Task statement:
Reproduce only the lines of the material below that start at the line containing "species interact within" and stop at the line containing "the competitive effect.". Keep both end lines.

Data for this exercise:

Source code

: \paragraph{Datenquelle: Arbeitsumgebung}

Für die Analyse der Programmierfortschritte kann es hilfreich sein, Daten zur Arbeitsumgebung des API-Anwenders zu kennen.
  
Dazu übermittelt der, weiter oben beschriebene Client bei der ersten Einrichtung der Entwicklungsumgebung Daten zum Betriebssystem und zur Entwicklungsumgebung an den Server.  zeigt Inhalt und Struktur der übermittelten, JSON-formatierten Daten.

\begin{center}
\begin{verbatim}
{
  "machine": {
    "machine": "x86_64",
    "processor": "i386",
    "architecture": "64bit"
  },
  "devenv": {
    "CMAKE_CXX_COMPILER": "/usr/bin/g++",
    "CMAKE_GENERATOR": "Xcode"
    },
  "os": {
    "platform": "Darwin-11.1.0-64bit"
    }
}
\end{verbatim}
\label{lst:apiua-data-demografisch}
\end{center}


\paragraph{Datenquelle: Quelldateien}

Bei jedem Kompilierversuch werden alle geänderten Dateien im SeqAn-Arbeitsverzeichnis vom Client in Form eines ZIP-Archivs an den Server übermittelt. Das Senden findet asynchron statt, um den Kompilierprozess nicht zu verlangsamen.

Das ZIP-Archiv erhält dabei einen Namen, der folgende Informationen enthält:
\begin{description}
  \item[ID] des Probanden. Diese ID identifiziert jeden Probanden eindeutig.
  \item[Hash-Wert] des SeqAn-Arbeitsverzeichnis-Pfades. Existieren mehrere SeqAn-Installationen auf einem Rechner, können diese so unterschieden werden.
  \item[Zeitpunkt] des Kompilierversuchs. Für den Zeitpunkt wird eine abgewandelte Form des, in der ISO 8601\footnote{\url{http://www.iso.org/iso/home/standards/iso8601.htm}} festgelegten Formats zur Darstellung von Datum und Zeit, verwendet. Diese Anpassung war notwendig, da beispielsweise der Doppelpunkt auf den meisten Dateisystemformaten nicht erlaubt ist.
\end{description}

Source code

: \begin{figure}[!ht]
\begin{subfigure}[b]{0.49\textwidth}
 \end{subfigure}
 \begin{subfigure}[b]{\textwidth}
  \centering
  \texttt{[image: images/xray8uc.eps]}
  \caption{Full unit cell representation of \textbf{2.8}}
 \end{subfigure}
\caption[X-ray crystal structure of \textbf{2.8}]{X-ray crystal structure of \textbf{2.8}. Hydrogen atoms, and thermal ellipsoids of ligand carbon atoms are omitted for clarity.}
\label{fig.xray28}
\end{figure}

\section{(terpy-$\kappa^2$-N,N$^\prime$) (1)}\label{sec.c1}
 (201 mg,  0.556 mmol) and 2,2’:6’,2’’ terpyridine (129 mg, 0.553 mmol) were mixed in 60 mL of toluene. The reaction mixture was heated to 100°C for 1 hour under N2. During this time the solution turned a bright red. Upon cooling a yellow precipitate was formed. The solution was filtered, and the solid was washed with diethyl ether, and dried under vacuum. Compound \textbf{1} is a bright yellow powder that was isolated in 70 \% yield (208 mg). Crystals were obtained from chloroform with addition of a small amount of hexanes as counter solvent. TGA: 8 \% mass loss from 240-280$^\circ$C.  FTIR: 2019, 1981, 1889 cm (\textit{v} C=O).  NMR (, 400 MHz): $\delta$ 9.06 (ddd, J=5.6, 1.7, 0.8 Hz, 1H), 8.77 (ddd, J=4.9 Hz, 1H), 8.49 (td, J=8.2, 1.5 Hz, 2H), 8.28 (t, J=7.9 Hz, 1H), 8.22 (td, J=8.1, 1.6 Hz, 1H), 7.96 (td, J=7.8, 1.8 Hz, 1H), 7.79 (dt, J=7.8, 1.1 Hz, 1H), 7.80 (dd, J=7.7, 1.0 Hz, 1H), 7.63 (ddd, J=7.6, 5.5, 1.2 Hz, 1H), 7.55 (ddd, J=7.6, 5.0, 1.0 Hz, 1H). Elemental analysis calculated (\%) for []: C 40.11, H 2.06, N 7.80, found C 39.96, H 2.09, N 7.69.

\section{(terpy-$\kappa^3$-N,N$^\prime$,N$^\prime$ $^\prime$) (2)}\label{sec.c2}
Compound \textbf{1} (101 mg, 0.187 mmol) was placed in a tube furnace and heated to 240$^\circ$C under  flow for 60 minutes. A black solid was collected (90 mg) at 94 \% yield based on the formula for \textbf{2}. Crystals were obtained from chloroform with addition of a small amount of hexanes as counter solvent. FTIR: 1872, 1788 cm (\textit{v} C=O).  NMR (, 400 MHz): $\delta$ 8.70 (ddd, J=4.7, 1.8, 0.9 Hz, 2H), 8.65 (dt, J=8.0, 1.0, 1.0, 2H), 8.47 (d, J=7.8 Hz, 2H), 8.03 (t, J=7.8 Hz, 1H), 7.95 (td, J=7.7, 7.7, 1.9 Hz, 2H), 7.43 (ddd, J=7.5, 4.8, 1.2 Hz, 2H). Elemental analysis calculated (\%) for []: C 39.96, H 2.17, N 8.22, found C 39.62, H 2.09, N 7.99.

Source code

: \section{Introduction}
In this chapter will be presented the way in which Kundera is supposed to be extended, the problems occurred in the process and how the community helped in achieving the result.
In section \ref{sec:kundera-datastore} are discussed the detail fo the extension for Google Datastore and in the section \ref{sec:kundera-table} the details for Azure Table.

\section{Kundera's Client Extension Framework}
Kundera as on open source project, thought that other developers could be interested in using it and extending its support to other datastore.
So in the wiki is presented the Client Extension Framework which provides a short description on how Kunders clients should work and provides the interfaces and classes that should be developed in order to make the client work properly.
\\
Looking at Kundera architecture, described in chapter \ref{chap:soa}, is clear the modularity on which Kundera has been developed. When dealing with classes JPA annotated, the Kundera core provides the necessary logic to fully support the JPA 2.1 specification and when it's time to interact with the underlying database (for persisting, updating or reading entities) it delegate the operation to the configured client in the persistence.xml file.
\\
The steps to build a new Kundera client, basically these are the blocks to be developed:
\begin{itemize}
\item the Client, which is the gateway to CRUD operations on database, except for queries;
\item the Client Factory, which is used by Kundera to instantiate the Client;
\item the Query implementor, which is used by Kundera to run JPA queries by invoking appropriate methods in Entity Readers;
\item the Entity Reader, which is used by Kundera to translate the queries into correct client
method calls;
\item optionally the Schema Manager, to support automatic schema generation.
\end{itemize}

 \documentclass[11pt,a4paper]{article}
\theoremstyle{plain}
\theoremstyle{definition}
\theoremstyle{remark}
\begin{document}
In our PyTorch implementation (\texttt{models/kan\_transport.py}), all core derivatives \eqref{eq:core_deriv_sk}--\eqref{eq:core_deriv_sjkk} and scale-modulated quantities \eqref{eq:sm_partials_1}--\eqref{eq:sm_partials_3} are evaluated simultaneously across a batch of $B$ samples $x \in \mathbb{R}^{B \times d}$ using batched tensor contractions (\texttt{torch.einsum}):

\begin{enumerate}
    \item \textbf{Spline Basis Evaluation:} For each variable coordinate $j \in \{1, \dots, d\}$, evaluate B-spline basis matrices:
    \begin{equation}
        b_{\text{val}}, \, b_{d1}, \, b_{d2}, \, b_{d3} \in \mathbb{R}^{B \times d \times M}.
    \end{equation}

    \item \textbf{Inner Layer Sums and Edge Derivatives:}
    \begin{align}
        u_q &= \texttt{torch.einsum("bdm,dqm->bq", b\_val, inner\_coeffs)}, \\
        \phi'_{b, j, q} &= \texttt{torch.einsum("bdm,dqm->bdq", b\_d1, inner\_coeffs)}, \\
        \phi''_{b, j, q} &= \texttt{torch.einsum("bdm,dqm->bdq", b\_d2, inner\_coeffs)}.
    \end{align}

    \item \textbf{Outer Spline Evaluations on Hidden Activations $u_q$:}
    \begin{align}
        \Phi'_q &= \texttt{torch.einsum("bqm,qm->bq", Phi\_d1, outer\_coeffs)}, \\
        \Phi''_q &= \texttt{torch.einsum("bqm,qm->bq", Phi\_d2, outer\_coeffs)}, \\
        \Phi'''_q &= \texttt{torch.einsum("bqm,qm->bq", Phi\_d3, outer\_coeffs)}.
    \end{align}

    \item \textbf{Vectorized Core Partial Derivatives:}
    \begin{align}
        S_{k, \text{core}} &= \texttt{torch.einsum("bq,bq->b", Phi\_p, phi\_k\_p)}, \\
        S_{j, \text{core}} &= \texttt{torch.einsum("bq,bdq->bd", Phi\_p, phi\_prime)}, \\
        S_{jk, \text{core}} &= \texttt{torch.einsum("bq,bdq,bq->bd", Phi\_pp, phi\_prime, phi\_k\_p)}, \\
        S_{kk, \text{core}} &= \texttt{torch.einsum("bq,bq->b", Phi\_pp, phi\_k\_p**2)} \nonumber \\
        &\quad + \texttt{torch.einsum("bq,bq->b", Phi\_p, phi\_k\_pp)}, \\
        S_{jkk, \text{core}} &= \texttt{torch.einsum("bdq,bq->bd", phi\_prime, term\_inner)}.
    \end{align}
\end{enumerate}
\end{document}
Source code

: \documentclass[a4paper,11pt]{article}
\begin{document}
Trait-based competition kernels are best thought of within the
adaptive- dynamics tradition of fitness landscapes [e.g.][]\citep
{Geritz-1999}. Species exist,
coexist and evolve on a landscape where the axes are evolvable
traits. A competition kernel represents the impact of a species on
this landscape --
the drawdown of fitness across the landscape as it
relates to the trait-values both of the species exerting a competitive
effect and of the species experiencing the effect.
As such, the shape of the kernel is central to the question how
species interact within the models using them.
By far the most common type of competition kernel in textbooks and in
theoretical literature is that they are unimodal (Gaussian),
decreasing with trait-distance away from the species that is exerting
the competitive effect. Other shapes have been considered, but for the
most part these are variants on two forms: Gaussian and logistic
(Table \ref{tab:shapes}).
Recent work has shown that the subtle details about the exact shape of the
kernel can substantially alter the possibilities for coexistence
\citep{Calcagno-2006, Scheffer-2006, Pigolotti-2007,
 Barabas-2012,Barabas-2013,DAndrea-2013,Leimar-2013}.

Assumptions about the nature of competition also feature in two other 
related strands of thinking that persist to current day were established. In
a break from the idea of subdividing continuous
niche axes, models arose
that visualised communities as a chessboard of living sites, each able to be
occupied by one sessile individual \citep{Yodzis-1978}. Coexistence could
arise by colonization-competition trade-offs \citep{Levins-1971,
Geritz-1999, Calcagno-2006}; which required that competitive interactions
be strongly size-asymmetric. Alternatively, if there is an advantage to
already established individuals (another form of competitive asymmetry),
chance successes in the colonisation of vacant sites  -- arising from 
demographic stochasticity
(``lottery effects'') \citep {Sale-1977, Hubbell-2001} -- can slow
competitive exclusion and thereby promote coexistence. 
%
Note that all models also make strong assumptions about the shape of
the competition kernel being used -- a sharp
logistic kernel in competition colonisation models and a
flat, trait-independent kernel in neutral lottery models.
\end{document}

Response for this exercise:
species interact within the models using them.
By far the most common type of competition kernel in textbooks and in
theoretical literature is that they are unimodal (Gaussian),
decreasing with trait-distance away from the species that is exerting
the competitive effect. Other shapes have been considered, but for the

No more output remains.